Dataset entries
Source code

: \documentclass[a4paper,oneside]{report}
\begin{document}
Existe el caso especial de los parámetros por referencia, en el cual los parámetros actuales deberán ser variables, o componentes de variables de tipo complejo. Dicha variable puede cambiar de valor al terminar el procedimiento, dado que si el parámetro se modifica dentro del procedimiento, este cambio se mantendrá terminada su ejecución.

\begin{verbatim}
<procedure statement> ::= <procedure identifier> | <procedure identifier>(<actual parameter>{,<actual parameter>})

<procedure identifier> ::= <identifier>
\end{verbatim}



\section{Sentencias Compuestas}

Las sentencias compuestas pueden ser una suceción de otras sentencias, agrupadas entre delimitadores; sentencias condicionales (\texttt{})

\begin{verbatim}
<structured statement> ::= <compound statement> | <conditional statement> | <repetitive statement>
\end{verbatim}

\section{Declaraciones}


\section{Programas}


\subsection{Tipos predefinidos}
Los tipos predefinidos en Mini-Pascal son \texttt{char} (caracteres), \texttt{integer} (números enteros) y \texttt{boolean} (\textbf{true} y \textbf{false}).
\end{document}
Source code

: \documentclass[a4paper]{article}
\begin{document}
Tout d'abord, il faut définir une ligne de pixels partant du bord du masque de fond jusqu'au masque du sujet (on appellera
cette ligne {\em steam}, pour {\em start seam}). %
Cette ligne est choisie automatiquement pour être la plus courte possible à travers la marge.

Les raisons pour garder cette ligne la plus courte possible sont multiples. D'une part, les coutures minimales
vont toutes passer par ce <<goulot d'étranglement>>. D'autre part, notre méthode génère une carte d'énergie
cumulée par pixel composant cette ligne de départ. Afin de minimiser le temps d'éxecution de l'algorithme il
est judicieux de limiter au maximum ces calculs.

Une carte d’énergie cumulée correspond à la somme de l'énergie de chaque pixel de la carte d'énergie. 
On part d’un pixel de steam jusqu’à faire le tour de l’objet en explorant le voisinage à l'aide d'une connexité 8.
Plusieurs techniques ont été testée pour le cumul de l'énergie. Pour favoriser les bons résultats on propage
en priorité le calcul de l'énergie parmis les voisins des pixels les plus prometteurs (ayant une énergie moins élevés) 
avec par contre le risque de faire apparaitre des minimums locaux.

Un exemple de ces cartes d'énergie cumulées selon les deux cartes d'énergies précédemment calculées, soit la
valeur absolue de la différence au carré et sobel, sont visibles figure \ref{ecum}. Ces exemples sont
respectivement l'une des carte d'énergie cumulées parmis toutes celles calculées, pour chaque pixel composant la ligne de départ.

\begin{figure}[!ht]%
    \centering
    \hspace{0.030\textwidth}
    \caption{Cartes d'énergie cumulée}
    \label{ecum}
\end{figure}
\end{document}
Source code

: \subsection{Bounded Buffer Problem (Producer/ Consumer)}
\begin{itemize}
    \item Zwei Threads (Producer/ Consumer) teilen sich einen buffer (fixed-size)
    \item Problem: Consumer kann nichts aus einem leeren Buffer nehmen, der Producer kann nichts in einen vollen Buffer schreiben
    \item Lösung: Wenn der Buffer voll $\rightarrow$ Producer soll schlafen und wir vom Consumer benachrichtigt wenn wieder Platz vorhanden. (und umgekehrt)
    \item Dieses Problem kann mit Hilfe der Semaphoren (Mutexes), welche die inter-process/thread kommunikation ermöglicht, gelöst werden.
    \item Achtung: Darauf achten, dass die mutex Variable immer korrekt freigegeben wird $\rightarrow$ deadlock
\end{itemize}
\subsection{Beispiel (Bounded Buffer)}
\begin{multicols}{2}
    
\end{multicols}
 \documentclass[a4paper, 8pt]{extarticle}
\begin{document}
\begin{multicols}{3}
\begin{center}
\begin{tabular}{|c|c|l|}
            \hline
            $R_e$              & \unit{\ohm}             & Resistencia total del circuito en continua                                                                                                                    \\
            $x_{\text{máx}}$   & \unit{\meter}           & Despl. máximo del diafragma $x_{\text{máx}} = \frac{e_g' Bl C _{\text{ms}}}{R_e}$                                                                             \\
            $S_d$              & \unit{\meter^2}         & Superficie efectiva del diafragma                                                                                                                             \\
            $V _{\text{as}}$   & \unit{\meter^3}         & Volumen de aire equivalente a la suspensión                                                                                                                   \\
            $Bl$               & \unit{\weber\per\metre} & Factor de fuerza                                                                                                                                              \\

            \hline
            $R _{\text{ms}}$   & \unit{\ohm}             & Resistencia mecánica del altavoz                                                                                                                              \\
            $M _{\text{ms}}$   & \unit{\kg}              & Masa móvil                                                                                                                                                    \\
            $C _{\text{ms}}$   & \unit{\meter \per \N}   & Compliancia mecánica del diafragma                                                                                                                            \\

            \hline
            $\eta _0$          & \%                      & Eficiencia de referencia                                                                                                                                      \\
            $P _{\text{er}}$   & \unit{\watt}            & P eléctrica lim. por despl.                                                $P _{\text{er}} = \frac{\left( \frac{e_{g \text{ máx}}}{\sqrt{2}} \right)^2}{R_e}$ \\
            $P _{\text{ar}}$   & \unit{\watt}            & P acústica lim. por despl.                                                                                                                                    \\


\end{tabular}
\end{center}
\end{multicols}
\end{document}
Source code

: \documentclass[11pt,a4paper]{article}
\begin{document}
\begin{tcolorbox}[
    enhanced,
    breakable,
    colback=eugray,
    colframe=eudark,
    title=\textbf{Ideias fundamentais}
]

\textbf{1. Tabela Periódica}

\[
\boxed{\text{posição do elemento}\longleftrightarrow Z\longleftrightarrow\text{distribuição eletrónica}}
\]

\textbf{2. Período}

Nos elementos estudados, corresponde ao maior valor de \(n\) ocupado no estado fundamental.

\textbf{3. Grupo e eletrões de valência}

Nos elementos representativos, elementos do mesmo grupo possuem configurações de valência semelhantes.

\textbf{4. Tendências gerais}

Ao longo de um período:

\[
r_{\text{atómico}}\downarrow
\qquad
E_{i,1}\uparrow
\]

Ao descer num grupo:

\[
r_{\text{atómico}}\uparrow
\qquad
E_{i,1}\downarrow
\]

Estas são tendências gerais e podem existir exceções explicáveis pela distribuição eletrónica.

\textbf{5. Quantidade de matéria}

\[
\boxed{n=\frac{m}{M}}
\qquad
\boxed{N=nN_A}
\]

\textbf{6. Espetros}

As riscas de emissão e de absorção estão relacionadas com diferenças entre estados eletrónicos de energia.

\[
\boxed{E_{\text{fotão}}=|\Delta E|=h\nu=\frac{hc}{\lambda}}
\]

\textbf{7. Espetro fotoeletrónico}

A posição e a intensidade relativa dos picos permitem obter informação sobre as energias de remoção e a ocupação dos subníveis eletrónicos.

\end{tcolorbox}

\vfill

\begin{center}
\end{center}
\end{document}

* _TASK OBJECTIVE_:
The data must be printed verbatim, line by line.

* _FINISHED EXERCISE_:
Source code

: \documentclass[a4paper,oneside]{report}
\begin{document}
Existe el caso especial de los parámetros por referencia, en el cual los parámetros actuales deberán ser variables, o componentes de variables de tipo complejo. Dicha variable puede cambiar de valor al terminar el procedimiento, dado que si el parámetro se modifica dentro del procedimiento, este cambio se mantendrá terminada su ejecución.

\begin{verbatim}
<procedure statement> ::= <procedure identifier> | <procedure identifier>(<actual parameter>{,<actual parameter>})

<procedure identifier> ::= <identifier>
\end{verbatim}



\section{Sentencias Compuestas}

Las sentencias compuestas pueden ser una suceción de otras sentencias, agrupadas entre delimitadores; sentencias condicionales (\texttt{})

\begin{verbatim}
<structured statement> ::= <compound statement> | <conditional statement> | <repetitive statement>
\end{verbatim}

\section{Declaraciones}


\section{Programas}


\subsection{Tipos predefinidos}
Los tipos predefinidos en Mini-Pascal son \texttt{char} (caracteres), \texttt{integer} (números enteros) y \texttt{boolean} (\textbf{true} y \textbf{false}).
\end{document}
Source code

: \documentclass[a4paper]{article}
\begin{document}
Tout d'abord, il faut définir une ligne de pixels partant du bord du masque de fond jusqu'au masque du sujet (on appellera
cette ligne {\em steam}, pour {\em start seam}). %
Cette ligne est choisie automatiquement pour être la plus courte possible à travers la marge.

Les raisons pour garder cette ligne la plus courte possible sont multiples. D'une part, les coutures minimales
vont toutes passer par ce <<goulot d'étranglement>>. D'autre part, notre méthode génère une carte d'énergie
cumulée par pixel composant cette ligne de départ. Afin de minimiser le temps d'éxecution de l'algorithme il
est judicieux de limiter au maximum ces calculs.

Une carte d’énergie cumulée correspond à la somme de l'énergie de chaque pixel de la carte d'énergie. 
On part d’un pixel de steam jusqu’à faire le tour de l’objet en explorant le voisinage à l'aide d'une connexité 8.
Plusieurs techniques ont été testée pour le cumul de l'énergie. Pour favoriser les bons résultats on propage
en priorité le calcul de l'énergie parmis les voisins des pixels les plus prometteurs (ayant une énergie moins élevés) 
avec par contre le risque de faire apparaitre des minimums locaux.

Un exemple de ces cartes d'énergie cumulées selon les deux cartes d'énergies précédemment calculées, soit la
valeur absolue de la différence au carré et sobel, sont visibles figure \ref{ecum}. Ces exemples sont
respectivement l'une des carte d'énergie cumulées parmis toutes celles calculées, pour chaque pixel composant la ligne de départ.

\begin{figure}[!ht]%
    \centering
    \hspace{0.030\textwidth}
    \caption{Cartes d'énergie cumulée}
    \label{ecum}
\end{figure}
\end{document}
Source code

: \subsection{Bounded Buffer Problem (Producer/ Consumer)}
\begin{itemize}
    \item Zwei Threads (Producer/ Consumer) teilen sich einen buffer (fixed-size)
    \item Problem: Consumer kann nichts aus einem leeren Buffer nehmen, der Producer kann nichts in einen vollen Buffer schreiben
    \item Lösung: Wenn der Buffer voll $\rightarrow$ Producer soll schlafen und wir vom Consumer benachrichtigt wenn wieder Platz vorhanden. (und umgekehrt)
    \item Dieses Problem kann mit Hilfe der Semaphoren (Mutexes), welche die inter-process/thread kommunikation ermöglicht, gelöst werden.
    \item Achtung: Darauf achten, dass die mutex Variable immer korrekt freigegeben wird $\rightarrow$ deadlock
\end{itemize}
\subsection{Beispiel (Bounded Buffer)}
\begin{multicols}{2}
    
\end{multicols}
 \documentclass[a4paper, 8pt]{extarticle}
\begin{document}
\begin{multicols}{3}
\begin{center}
\begin{tabular}{|c|c|l|}
            \hline
            $R_e$              & \unit{\ohm}             & Resistencia total del circuito en continua                                                                                                                    \\
            $x_{\text{máx}}$   & \unit{\meter}           & Despl. máximo del diafragma $x_{\text{máx}} = \frac{e_g' Bl C _{\text{ms}}}{R_e}$                                                                             \\
            $S_d$              & \unit{\meter^2}         & Superficie efectiva del diafragma                                                                                                                             \\
            $V _{\text{as}}$   & \unit{\meter^3}         & Volumen de aire equivalente a la suspensión                                                                                                                   \\
            $Bl$               & \unit{\weber\per\metre} & Factor de fuerza                                                                                                                                              \\

            \hline
            $R _{\text{ms}}$   & \unit{\ohm}             & Resistencia mecánica del altavoz                                                                                                                              \\
            $M _{\text{ms}}$   & \unit{\kg}              & Masa móvil                                                                                                                                                    \\
            $C _{\text{ms}}$   & \unit{\meter \per \N}   & Compliancia mecánica del diafragma                                                                                                                            \\

            \hline
            $\eta _0$          & \%                      & Eficiencia de referencia                                                                                                                                      \\
            $P _{\text{er}}$   & \unit{\watt}            & P eléctrica lim. por despl.                                                $P _{\text{er}} = \frac{\left( \frac{e_{g \text{ máx}}}{\sqrt{2}} \right)^2}{R_e}$ \\
            $P _{\text{ar}}$   & \unit{\watt}            & P acústica lim. por despl.                                                                                                                                    \\


\end{tabular}
\end{center}
\end{multicols}
\end{document}
Source code

: \documentclass[11pt,a4paper]{article}
\begin{document}
\begin{tcolorbox}[
    enhanced,
    breakable,
    colback=eugray,
    colframe=eudark,
    title=\textbf{Ideias fundamentais}
]

\textbf{1. Tabela Periódica}

\[
\boxed{\text{posição do elemento}\longleftrightarrow Z\longleftrightarrow\text{distribuição eletrónica}}
\]

\textbf{2. Período}

Nos elementos estudados, corresponde ao maior valor de \(n\) ocupado no estado fundamental.

\textbf{3. Grupo e eletrões de valência}

Nos elementos representativos, elementos do mesmo grupo possuem configurações de valência semelhantes.

\textbf{4. Tendências gerais}

Ao longo de um período:

\[
r_{\text{atómico}}\downarrow
\qquad
E_{i,1}\uparrow
\]

Ao descer num grupo:

\[
r_{\text{atómico}}\uparrow
\qquad
E_{i,1}\downarrow
\]

Estas são tendências gerais e podem existir exceções explicáveis pela distribuição eletrónica.

\textbf{5. Quantidade de matéria}

\[
\boxed{n=\frac{m}{M}}
\qquad
\boxed{N=nN_A}
\]

\textbf{6. Espetros}

As riscas de emissão e de absorção estão relacionadas com diferenças entre estados eletrónicos de energia.

\[
\boxed{E_{\text{fotão}}=|\Delta E|=h\nu=\frac{hc}{\lambda}}
\]

\textbf{7. Espetro fotoeletrónico}

A posição e a intensidade relativa dos picos permitem obter informação sobre as energias de remoção e a ocupação dos subníveis eletrónicos.

\end{tcolorbox}

\vfill

\begin{center}
\end{center}
\end{document}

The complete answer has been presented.